День сто двадцать седьмой. Несколько дней назад представилась возможность попасть на пятидесятый километр по дороге от Мирного на ледяной купол. Там ещё второй экспедицией была пробурена скважина глубиной сто метров. Измерения температур в этой скважине были бы очень интересны. Туда собирался идти санный поезд из двух тягачей, чтобы забрать на восьмидесятом километре оставленные сани с горючим. Наконец решили, что пойдут две машины: тяжёлый внушительный тягач АТТ и гусеничный вездеходик ГАЗ. АТТ поведут огромный, как медведь, Миша Кулешов и маленький Валя Ачимбетов, а «газик» — я и Гоша Демский. Я наладил приборы для измерения температур, взял свои косы, и мы тронулись. Ребята, смеясь, предупреждали, что с такими лихими водителями мы не уйдём дальше трещин и напрасно я беру с собой косу, она мне не понадобится. Действительно, водители оказались лихие и каждый старался идти быстрее другого. Сначала все шло хорошо. Мы быстро миновали район трещин, благо погода была хорошая и вешки были видны. Но, начиная с двадцатого километра, двигаться стало сложнее. Начала мести позёмка, вешки исчезли, а следов прошедших здесь до нас вездеходов типа «Пингвин» не было видно. Мы пытались применить компас, но безуспешно. Он показывал все, кроме севера, ведь машины были железными, а напряжённость горизонтальной составляющей магнитного поля была слишком маленькой. Ведь магнитный полюс земли был так близко. Разъехались в разные стороны и совсем запутались. Помогала лишь позёмка, направление которой почти всегда одно и то же, и солнце.
Было ясно, что дальше можно идти лишь по следам «пингвинов». К счастью, наш «газик» на их следы все же накал. Мы вернулись к АТТ и повели его за собой. Вскоре увидели веху и пошли верным курсом.
Через час вышли к скважине на пятидесятом километре от Мирного. Она засыпана так, что даже верхний конец кондуктора — длинной трубы, которой она сверху заканчивается, — засыпан снегом. Но «пингвинисты» все же нашли её и замаркировали тремя перекрещенными вехами. Откопали скважину и заложили в неё термометры. Сильно чувствуется высота. Руки коченеют почти мгновенно, а в рукавицах работать нельзя. Унты сразу стали негреющими, мороз пробивает через подмётку, шерстяную портянку и домашние носки.
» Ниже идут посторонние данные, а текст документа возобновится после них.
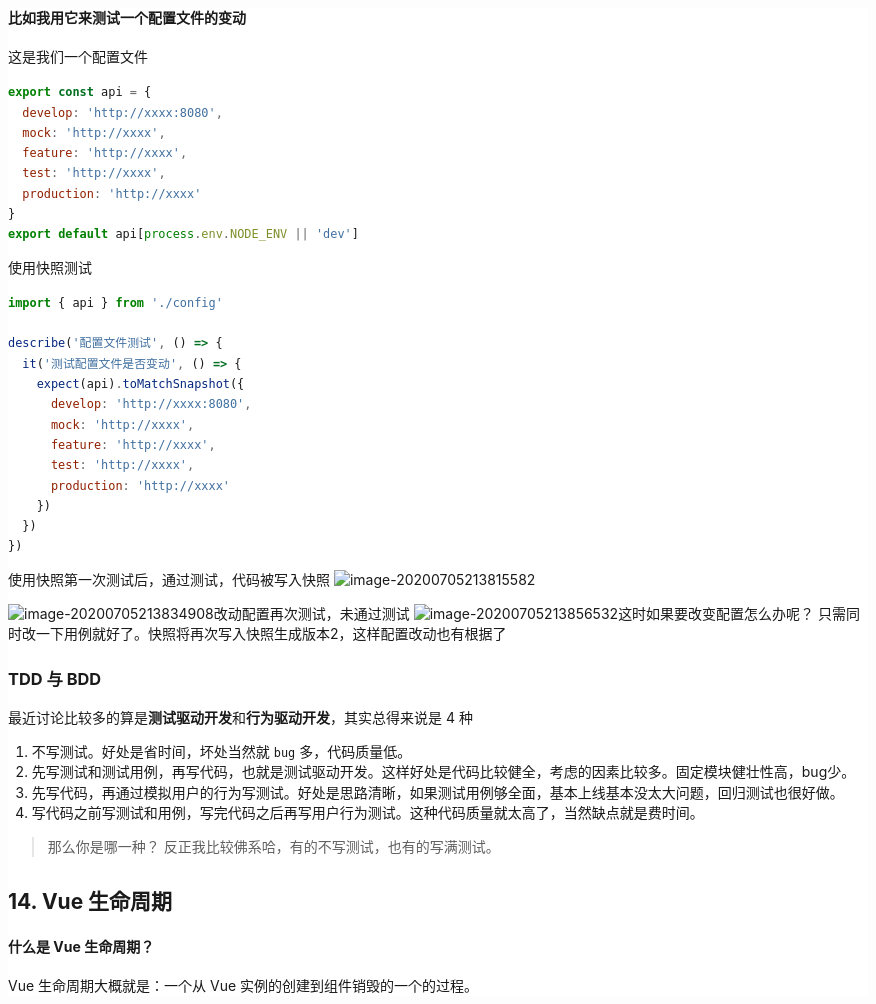 #### 比如我用它来测试一个配置文件的变动

这是我们一个配置文件

```js
export const api = {
  develop: 'http://xxxx:8080',
  mock: 'http://xxxx',
  feature: 'http://xxxx',
  test: 'http://xxxx',
  production: 'http://xxxx'
}
export default api[process.env.NODE_ENV || 'dev']
```

使用快照测试

```js
import { api } from './config'

describe('配置文件测试', () => {
  it('测试配置文件是否变动', () => {
    expect(api).toMatchSnapshot({
      develop: 'http://xxxx:8080',
      mock: 'http://xxxx',
      feature: 'http://xxxx',
      test: 'http://xxxx',
      production: 'http://xxxx'
    })
  })
})
```

使用快照第一次测试后，通过测试，代码被写入快照 ![image-20200705213815582](https://wsk-mweb.oss-cn-hangzhou.aliyuncs.com/2020-07-05-133817.png)

![image-20200705213834908](https://wsk-mweb.oss-cn-hangzhou.aliyuncs.com/2020-07-05-133836.png)改动配置再次测试，未通过测试 ![image-20200705213856532](https://wsk-mweb.oss-cn-hangzhou.aliyuncs.com/2020-07-05-133857.png)这时如果要改变配置怎么办呢？ 只需同时改一下用例就好了。快照将再次写入快照生成版本2，这样配置改动也有根据了

### TDD 与 BDD

最近讨论比较多的算是**测试驱动开发**和**行为驱动开发**，其实总得来说是 4 种

1. 不写测试。好处是省时间，坏处当然就 `bug` 多，代码质量低。
2. 先写测试和测试用例，再写代码，也就是测试驱动开发。这样好处是代码比较健全，考虑的因素比较多。固定模块健壮性高，bug少。
3. 先写代码，再通过模拟用户的行为写测试。好处是思路清晰，如果测试用例够全面，基本上线基本没太大问题，回归测试也很好做。
4. 写代码之前写测试和用例，写完代码之后再写用户行为测试。这种代码质量就太高了，当然缺点就是费时间。

> 那么你是哪一种？ 反正我比较佛系哈，有的不写测试，也有的写满测试。

## 14.  Vue 生命周期

#### 什么是 Vue 生命周期？

Vue 生命周期大概就是：一个从 Vue 实例的创建到组件销毁的一个的过程。
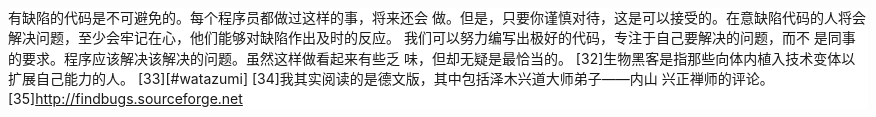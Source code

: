 有缺陷的代码是不可避免的。每个程序员都做过这样的事，将来还会
做。但是，只要你谨慎对待，这是可以接受的。在意缺陷代码的人将会
解决问题，至少会牢记在心，他们能够对缺陷作出及时的反应。
我们可以努力编写出极好的代码，专注于自己要解决的问题，而不
是同事的要求。程序应该解决该解决的问题。虽然这样做看起来有些乏
味，但却无疑是最恰当的。
[32]生物黑客是指那些向体内植入技术变体以扩展自己能力的人。
[33][#watazumi]
[34]我其实阅读的是德文版，其中包括泽木兴道大师弟子——内山
兴正禅师的评论。
[35]http://findbugs.sourceforge.net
Когда работаешь, дыхание быстрое, прерывистое. Несмотря на полностью включённую печку, в машине не жарко, снег не тает. На мне нижнее простое бельё, шерстяное бельё, свитер, кожаные куртка и брюки и пуховая стёганая куртка и такие же брюки, но не жарко.
Через час с лишним зашло солнце, стало темно, но идём при фарах, и след виден. Где-то сбоку в облаке снежной пыли гремит тридцатитонная громада АТТ, он тоже гонит по своему следу, тяжело раскачиваясь на ходу. Грозное зрелище. Мы выскочили вперёд, АТТ — где-то слева и сзади. Его не слышно за грохотом наших гусениц, а боковое стекло покрыто толстым слоем льда. Следы обоих «Пингвинов» постепенно сходятся, уже видно место, где они окончательно пошли след в след. Гоша спешит первым выскочить на след, чтобы вести. Очевидно, так же мчится и наш сосед. Вот мы и у поворота. Гоша тормозит, чтобы развернуться. АТТ не видно. Чувствую, что ситуация неконтролируема, как бы он нас не задел…
Удар! Наша машина ушла носом вниз. Гоша летит головой в ветровое стекло, я удержался за ручку. Вижу, как прямо перед носом по нашему капоту бешено проходят громадные красные катки огромного тягача. Пройдя метров десять, он останавливается. Гоша стонет, его лицо залито кровью, струящейся с разбитого лба, но ничего, шевелиться он может. Вылезаем на улицу. И тут я не могу удержаться от хохота: водители — Михаил и забывший о ране Гоша, — схватив друг друга за грудки, выясняют, кто из них «нарушил правила».